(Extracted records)
==============================
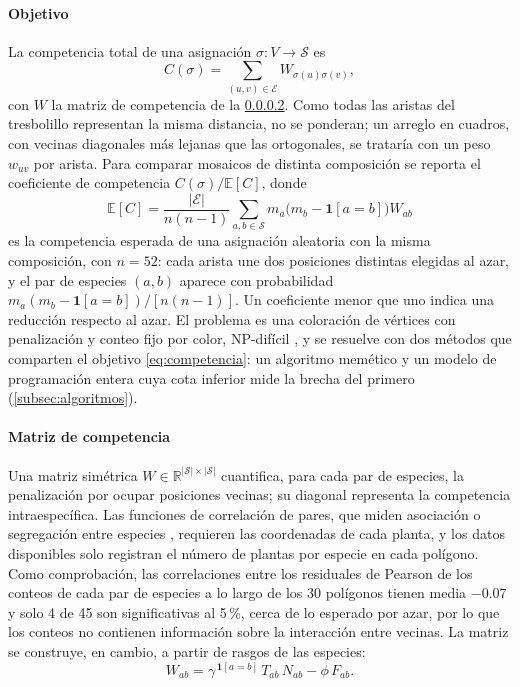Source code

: \paragraph{Objetivo} La competencia total de una asignación $\sigma:V\to\mathcal{S}$ es
\begin{equation}
  C(\sigma)=\sum_{(u,v)\in\mathcal{E}}W_{\sigma(u)\sigma(v)},
  \label{eq:competencia}
\end{equation}
con $W$ la matriz de competencia de la \cref{subsec:espacial-matriz}. Como todas las aristas del tresbolillo representan la misma distancia, no se ponderan; un arreglo en cuadros, con vecinas diagonales más lejanas que las ortogonales, se trataría con un peso $w_{uv}$ por arista. Para comparar mosaicos de distinta composición se reporta el coeficiente de competencia $C(\sigma)/\mathbb{E}[C]$, donde
\begin{equation}
  \mathbb{E}[C]=\frac{|\mathcal{E}|}{n(n-1)}\sum_{a,b\in\mathcal{S}}m_a\bigl(m_b-\mathbf{1}[a=b]\bigr)W_{ab}
  \label{eq:competencia-azar}
\end{equation}
es la competencia esperada de una asignación aleatoria con la misma composición, con $n=52$: cada arista une dos posiciones distintas elegidas al azar, y el par de especies $(a,b)$ aparece con probabilidad $m_a(m_b-\mathbf{1}[a=b])/[n(n-1)]$. Un coeficiente menor que uno indica una reducción respecto al azar. El problema es una coloración de vértices con penalización y conteo fijo por color, NP-difícil \autocite{eisenblatter2002}, y se resuelve con dos métodos que comparten el objetivo \eqref{eq:competencia}: un algoritmo memético y un modelo de programación entera cuya cota inferior mide la brecha del primero (\cref{subsec:algoritmos}).

\paragraph{Matriz de competencia}
\label{subsec:espacial-matriz}

Una matriz simétrica $W\in\mathbb{R}^{|\mathcal{S}|\times|\mathcal{S}|}$ cuantifica, para cada par de especies, la penalización por ocupar posiciones vecinas; su diagonal representa la competencia intraespecífica. Las funciones de correlación de pares, que miden asociación o segregación entre especies \autocite{wiegand2014}, requieren las coordenadas de cada planta, y los datos disponibles solo registran el número de plantas por especie en cada polígono. Como comprobación, las correlaciones entre los residuales de Pearson de los conteos de cada par de especies a lo largo de los 30 polígonos tienen media $-0.07$ y solo 4 de 45 son significativas al 5\,\%, cerca de lo esperado por azar, por lo que los conteos no contienen información sobre la interacción entre vecinas. La matriz se construye, en cambio, a partir de rasgos de las especies:
\begin{equation}
W_{ab}=\gamma^{\,\mathbf{1}[a=b]}\,T_{ab}\,N_{ab}-\phi\,F_{ab}.
\label{eq:matriz-W}
\end{equation}


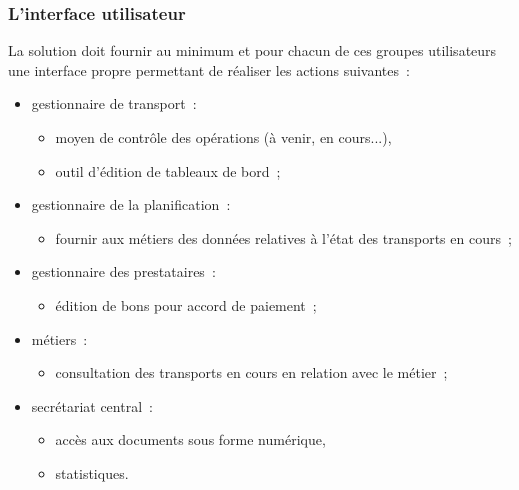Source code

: \subsubsection{L'interface utilisateur}
La solution doit fournir au minimum et pour chacun de ces groupes utilisateurs une interface propre permettant de réaliser les actions suivantes~:
\begin{itemize}
\item gestionnaire de transport~:
	\begin{itemize}
	\item moyen de contrôle des opérations (à venir, en cours...),
	\item outil d'édition de tableaux de bord~;
	\end{itemize}
\item gestionnaire de la planification~:
	\begin{itemize}
	\item fournir aux métiers des données relatives à l'état des transports en cours~;
	\end{itemize}
\item gestionnaire des prestataires~:
	\begin{itemize}
	\item édition de bons pour accord de paiement~;
	\end{itemize}
\item métiers~:
	\begin{itemize}
	\item consultation des transports en cours en relation avec le métier~;
	\end{itemize}
\item secrétariat central~:
	\begin{itemize}
	\item accès aux documents sous forme numérique,
	\item statistiques.
	\end{itemize}
\end{itemize}

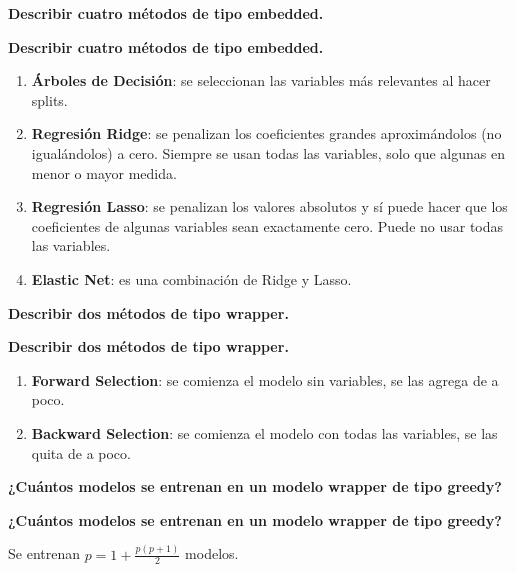 \documentclass[10pt]{memoir}
\begin{document}
\clearpage
\begin{center}
	\textbf{\Large Describir cuatro métodos de tipo embedded.} \\
\end{center}

\clearpage
\begin{center}
	\textbf{\Large Describir cuatro métodos de tipo embedded.} \\
\end{center}
\begin{enumerate}
	\item \textbf{Árboles de Decisión}: se seleccionan las variables más relevantes al hacer splits.
	\item \textbf{Regresión Ridge}: se penalizan los coeficientes grandes aproximándolos (no igualándolos) a cero. Siempre se usan todas las variables, solo que algunas en menor o mayor medida.
	\item \textbf{Regresión Lasso}: se penalizan los valores absolutos y sí puede hacer que los coeficientes de algunas variables sean exactamente cero. Puede no usar todas las variables.
	\item \textbf{Elastic Net}: es una combinación de Ridge y Lasso.
\end{enumerate}

\clearpage
\begin{center}
	\textbf{\Large Describir dos métodos de tipo wrapper.} \\
\end{center}

\clearpage
\begin{center}
	\textbf{\Large Describir dos métodos de tipo wrapper.} \\
\end{center}
\begin{enumerate}
	\item \textbf{Forward Selection}: se comienza el modelo sin variables, se las agrega de a poco.
	\item \textbf{Backward Selection}: se comienza el modelo con todas las variables, se las quita de a poco.
\end{enumerate}

\clearpage
\begin{center}
	\textbf{\Large ¿Cuántos modelos se entrenan en un modelo wrapper de tipo greedy?} \\
\end{center}

\clearpage
\begin{center}
	\textbf{\Large ¿Cuántos modelos se entrenan en un modelo wrapper de tipo greedy?} \\
\end{center}
\noindent Se entrenan \(p = 1 + \frac{p(p+1)}{2}\) modelos.
\end{document}
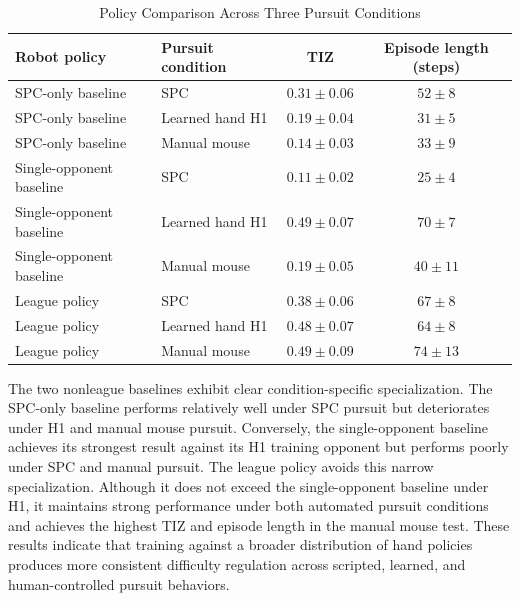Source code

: \documentclass[journal,twoside,web]{ieeecolor2}
\begin{document}
\begin{table}[!t]
\caption{Policy Comparison Across Three Pursuit Conditions}
\label{tab:policy_comparison}
\centering
\renewcommand{\arraystretch}{1.08}
\begin{tabular}{llcc}
\toprule
Robot policy & Pursuit condition & TIZ & Episode length (steps) \\
\midrule
SPC-only baseline & SPC & $0.31\pm0.06$ & $52\pm8$ \\
SPC-only baseline & Learned hand H1 & $0.19\pm0.04$ & $31\pm5$ \\
SPC-only baseline & Manual mouse & $0.14\pm0.03$ & $33\pm9$ \\
Single-opponent baseline & SPC & $0.11\pm0.02$ & $25\pm4$ \\
Single-opponent baseline & Learned hand H1 & $0.49\pm0.07$ & $70\pm7$ \\
Single-opponent baseline & Manual mouse & $0.19\pm0.05$ & $40\pm11$ \\
League policy & SPC & $0.38\pm0.06$ & $67\pm8$ \\
League policy & Learned hand H1 & $0.48\pm0.07$ & $64\pm8$ \\
League policy & Manual mouse & $0.49\pm0.09$ & $74\pm13$ \\
\bottomrule
\end{tabular}
\end{table}
The two nonleague baselines exhibit clear condition-specific specialization. The SPC-only baseline performs relatively well under SPC pursuit but deteriorates under H1 and manual mouse pursuit. Conversely, the single-opponent baseline achieves its strongest result against its H1 training opponent but performs poorly under SPC and manual pursuit. The league policy avoids this narrow specialization. Although it does not exceed the single-opponent baseline under H1, it maintains strong performance under both automated pursuit conditions and achieves the highest TIZ and episode length in the manual mouse test. These results indicate that training against a broader distribution of hand policies produces more consistent difficulty regulation across scripted, learned, and human-controlled pursuit behaviors.
\end{document}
==============================
- Required action -
Return each line above word for word. Skip the pictures.

- Exercise response -
Source code

: \paragraph{Objetivo} La competencia total de una asignación $\sigma:V\to\mathcal{S}$ es
\begin{equation}
  C(\sigma)=\sum_{(u,v)\in\mathcal{E}}W_{\sigma(u)\sigma(v)},
  \label{eq:competencia}
\end{equation}
con $W$ la matriz de competencia de la \cref{subsec:espacial-matriz}. Como todas las aristas del tresbolillo representan la misma distancia, no se ponderan; un arreglo en cuadros, con vecinas diagonales más lejanas que las ortogonales, se trataría con un peso $w_{uv}$ por arista. Para comparar mosaicos de distinta composición se reporta el coeficiente de competencia $C(\sigma)/\mathbb{E}[C]$, donde
\begin{equation}
  \mathbb{E}[C]=\frac{|\mathcal{E}|}{n(n-1)}\sum_{a,b\in\mathcal{S}}m_a\bigl(m_b-\mathbf{1}[a=b]\bigr)W_{ab}
  \label{eq:competencia-azar}
\end{equation}
es la competencia esperada de una asignación aleatoria con la misma composición, con $n=52$: cada arista une dos posiciones distintas elegidas al azar, y el par de especies $(a,b)$ aparece con probabilidad $m_a(m_b-\mathbf{1}[a=b])/[n(n-1)]$. Un coeficiente menor que uno indica una reducción respecto al azar. El problema es una coloración de vértices con penalización y conteo fijo por color, NP-difícil \autocite{eisenblatter2002}, y se resuelve con dos métodos que comparten el objetivo \eqref{eq:competencia}: un algoritmo memético y un modelo de programación entera cuya cota inferior mide la brecha del primero (\cref{subsec:algoritmos}).

\paragraph{Matriz de competencia}
\label{subsec:espacial-matriz}

Una matriz simétrica $W\in\mathbb{R}^{|\mathcal{S}|\times|\mathcal{S}|}$ cuantifica, para cada par de especies, la penalización por ocupar posiciones vecinas; su diagonal representa la competencia intraespecífica. Las funciones de correlación de pares, que miden asociación o segregación entre especies \autocite{wiegand2014}, requieren las coordenadas de cada planta, y los datos disponibles solo registran el número de plantas por especie en cada polígono. Como comprobación, las correlaciones entre los residuales de Pearson de los conteos de cada par de especies a lo largo de los 30 polígonos tienen media $-0.07$ y solo 4 de 45 son significativas al 5\,\%, cerca de lo esperado por azar, por lo que los conteos no contienen información sobre la interacción entre vecinas. La matriz se construye, en cambio, a partir de rasgos de las especies:
\begin{equation}
W_{ab}=\gamma^{\,\mathbf{1}[a=b]}\,T_{ab}\,N_{ab}-\phi\,F_{ab}.
\label{eq:matriz-W}
\end{equation}


Source code

: \subsubsection{L'interface utilisateur}
La solution doit fournir au minimum et pour chacun de ces groupes utilisateurs une interface propre permettant de réaliser les actions suivantes~:
\begin{itemize}
\item gestionnaire de transport~:
	\begin{itemize}
	\item moyen de contrôle des opérations (à venir, en cours...),
	\item outil d'édition de tableaux de bord~;
	\end{itemize}
\item gestionnaire de la planification~:
	\begin{itemize}
	\item fournir aux métiers des données relatives à l'état des transports en cours~;
	\end{itemize}
\item gestionnaire des prestataires~:
	\begin{itemize}
	\item édition de bons pour accord de paiement~;
	\end{itemize}
\item métiers~:
	\begin{itemize}
	\item consultation des transports en cours en relation avec le métier~;
	\end{itemize}
\item secrétariat central~:
	\begin{itemize}
	\item accès aux documents sous forme numérique,
	\item statistiques.
	\end{itemize}
\end{itemize}

 \documentclass[10pt]{memoir}
\begin{document}
\clearpage
\begin{center}
	\textbf{\Large Describir cuatro métodos de tipo embedded.} \\
\end{center}

\clearpage
\begin{center}
	\textbf{\Large Describir cuatro métodos de tipo embedded.} \\
\end{center}
\begin{enumerate}
	\item \textbf{Árboles de Decisión}: se seleccionan las variables más relevantes al hacer splits.
	\item \textbf{Regresión Ridge}: se penalizan los coeficientes grandes aproximándolos (no igualándolos) a cero. Siempre se usan todas las variables, solo que algunas en menor o mayor medida.
	\item \textbf{Regresión Lasso}: se penalizan los valores absolutos y sí puede hacer que los coeficientes de algunas variables sean exactamente cero. Puede no usar todas las variables.
	\item \textbf{Elastic Net}: es una combinación de Ridge y Lasso.
\end{enumerate}

\clearpage
\begin{center}
	\textbf{\Large Describir dos métodos de tipo wrapper.} \\
\end{center}

\clearpage
\begin{center}
	\textbf{\Large Describir dos métodos de tipo wrapper.} \\
\end{center}
\begin{enumerate}
	\item \textbf{Forward Selection}: se comienza el modelo sin variables, se las agrega de a poco.
	\item \textbf{Backward Selection}: se comienza el modelo con todas las variables, se las quita de a poco.
\end{enumerate}

\clearpage
\begin{center}
	\textbf{\Large ¿Cuántos modelos se entrenan en un modelo wrapper de tipo greedy?} \\
\end{center}

\clearpage
\begin{center}
	\textbf{\Large ¿Cuántos modelos se entrenan en un modelo wrapper de tipo greedy?} \\
\end{center}
\noindent Se entrenan \(p = 1 + \frac{p(p+1)}{2}\) modelos.
\end{document}
Source code

: \documentclass[journal,twoside,web]{ieeecolor2}
\begin{document}
\begin{table}[!t]
\caption{Policy Comparison Across Three Pursuit Conditions}
\label{tab:policy_comparison}
\centering
\renewcommand{\arraystretch}{1.08}
\begin{tabular}{llcc}
\toprule
Robot policy & Pursuit condition & TIZ & Episode length (steps) \\
\midrule
SPC-only baseline & SPC & $0.31\pm0.06$ & $52\pm8$ \\
SPC-only baseline & Learned hand H1 & $0.19\pm0.04$ & $31\pm5$ \\
SPC-only baseline & Manual mouse & $0.14\pm0.03$ & $33\pm9$ \\
Single-opponent baseline & SPC & $0.11\pm0.02$ & $25\pm4$ \\
Single-opponent baseline & Learned hand H1 & $0.49\pm0.07$ & $70\pm7$ \\
Single-opponent baseline & Manual mouse & $0.19\pm0.05$ & $40\pm11$ \\
League policy & SPC & $0.38\pm0.06$ & $67\pm8$ \\
League policy & Learned hand H1 & $0.48\pm0.07$ & $64\pm8$ \\
League policy & Manual mouse & $0.49\pm0.09$ & $74\pm13$ \\
\bottomrule
\end{tabular}
\end{table}
The two nonleague baselines exhibit clear condition-specific specialization. The SPC-only baseline performs relatively well under SPC pursuit but deteriorates under H1 and manual mouse pursuit. Conversely, the single-opponent baseline achieves its strongest result against its H1 training opponent but performs poorly under SPC and manual pursuit. The league policy avoids this narrow specialization. Although it does not exceed the single-opponent baseline under H1, it maintains strong performance under both automated pursuit conditions and achieves the highest TIZ and episode length in the manual mouse test. These results indicate that training against a broader distribution of hand policies produces more consistent difficulty regulation across scripted, learned, and human-controlled pursuit behaviors.
\end{document}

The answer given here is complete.